PROBLEM REQUIREMENTS:
Every line of the entries below from the one containing "lie on the left" to the one containing "defined by the", both ends included, must be written out exactly. No other line belongs in the answer.
● ● ● ● ●
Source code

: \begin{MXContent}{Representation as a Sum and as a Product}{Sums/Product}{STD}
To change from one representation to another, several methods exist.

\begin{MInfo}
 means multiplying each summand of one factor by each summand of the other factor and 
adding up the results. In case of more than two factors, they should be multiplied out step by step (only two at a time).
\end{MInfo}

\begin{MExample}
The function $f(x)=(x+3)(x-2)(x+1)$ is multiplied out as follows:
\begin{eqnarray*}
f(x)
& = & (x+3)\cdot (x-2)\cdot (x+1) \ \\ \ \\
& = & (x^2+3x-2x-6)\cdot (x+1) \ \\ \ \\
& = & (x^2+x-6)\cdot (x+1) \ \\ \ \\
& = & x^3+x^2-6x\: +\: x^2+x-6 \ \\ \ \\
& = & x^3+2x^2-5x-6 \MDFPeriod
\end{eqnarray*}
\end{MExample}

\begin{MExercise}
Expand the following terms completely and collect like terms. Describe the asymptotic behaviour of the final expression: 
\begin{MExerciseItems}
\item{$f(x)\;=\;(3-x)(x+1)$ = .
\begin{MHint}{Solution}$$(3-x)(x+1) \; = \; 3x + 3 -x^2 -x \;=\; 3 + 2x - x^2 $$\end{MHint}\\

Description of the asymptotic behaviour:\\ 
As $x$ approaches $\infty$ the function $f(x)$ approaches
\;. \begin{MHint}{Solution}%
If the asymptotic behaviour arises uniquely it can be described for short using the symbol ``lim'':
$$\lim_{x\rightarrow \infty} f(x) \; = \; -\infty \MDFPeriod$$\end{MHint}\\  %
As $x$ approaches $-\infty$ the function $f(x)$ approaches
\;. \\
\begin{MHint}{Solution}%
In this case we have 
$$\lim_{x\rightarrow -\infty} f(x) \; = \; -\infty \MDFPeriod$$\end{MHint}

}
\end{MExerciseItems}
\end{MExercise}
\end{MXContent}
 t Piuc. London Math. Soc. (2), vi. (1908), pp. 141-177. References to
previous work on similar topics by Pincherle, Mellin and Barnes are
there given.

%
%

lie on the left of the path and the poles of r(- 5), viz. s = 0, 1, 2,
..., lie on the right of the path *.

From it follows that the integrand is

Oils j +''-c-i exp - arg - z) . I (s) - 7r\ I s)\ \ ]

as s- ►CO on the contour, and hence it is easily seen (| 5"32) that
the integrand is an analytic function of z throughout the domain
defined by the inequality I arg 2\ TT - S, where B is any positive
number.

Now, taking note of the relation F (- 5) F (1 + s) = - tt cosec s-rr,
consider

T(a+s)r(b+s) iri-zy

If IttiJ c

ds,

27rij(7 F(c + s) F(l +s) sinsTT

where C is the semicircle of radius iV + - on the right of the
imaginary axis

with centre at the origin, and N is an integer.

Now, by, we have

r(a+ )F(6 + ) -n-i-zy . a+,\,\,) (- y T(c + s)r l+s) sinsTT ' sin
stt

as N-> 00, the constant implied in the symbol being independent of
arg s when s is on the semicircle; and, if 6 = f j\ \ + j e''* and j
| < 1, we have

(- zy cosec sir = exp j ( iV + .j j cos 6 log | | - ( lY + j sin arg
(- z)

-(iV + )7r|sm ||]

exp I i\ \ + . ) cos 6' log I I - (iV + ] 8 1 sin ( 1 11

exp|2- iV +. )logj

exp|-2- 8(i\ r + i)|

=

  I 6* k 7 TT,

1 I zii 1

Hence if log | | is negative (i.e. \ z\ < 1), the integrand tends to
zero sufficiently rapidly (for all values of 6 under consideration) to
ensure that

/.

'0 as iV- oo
● ● ● ● ●
RESPONSE TO THE EXERCISE:
lie on the left of the path and the poles of r(- 5), viz. s = 0, 1, 2,
..., lie on the right of the path *.

From it follows that the integrand is

Oils j +''-c-i exp - arg - z) . I (s) - 7r\ I s)\ \ ]

as s- ►CO on the contour, and hence it is easily seen (| 5"32) that
the integrand is an analytic function of z throughout the domain
defined by the inequality I arg 2\ TT - S, where B is any positive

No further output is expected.